##### Exercise inputs

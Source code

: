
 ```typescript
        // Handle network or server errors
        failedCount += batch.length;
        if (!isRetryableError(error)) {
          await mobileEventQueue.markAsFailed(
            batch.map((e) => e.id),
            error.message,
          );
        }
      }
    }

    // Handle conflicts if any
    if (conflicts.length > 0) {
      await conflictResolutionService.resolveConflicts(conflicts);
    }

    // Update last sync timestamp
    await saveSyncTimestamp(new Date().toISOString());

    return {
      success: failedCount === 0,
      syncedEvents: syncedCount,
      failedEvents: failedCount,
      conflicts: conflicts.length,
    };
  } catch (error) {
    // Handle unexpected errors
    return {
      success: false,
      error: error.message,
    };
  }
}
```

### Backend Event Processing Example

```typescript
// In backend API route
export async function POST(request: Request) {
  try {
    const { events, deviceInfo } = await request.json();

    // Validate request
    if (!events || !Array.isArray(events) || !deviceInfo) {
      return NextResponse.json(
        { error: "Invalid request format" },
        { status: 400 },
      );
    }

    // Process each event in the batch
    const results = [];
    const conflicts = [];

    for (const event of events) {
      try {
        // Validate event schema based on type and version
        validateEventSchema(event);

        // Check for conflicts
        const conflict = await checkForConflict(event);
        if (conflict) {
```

##########

▸ **Problem**
Whenever "const" shows up in a line of the listing, copy that whole line.

▸ **Written answer**
    const { events, deviceInfo } = await request.json();
    const results = [];
    const conflicts = [];
    for (const event of events) {
        const conflict = await checkForConflict(event);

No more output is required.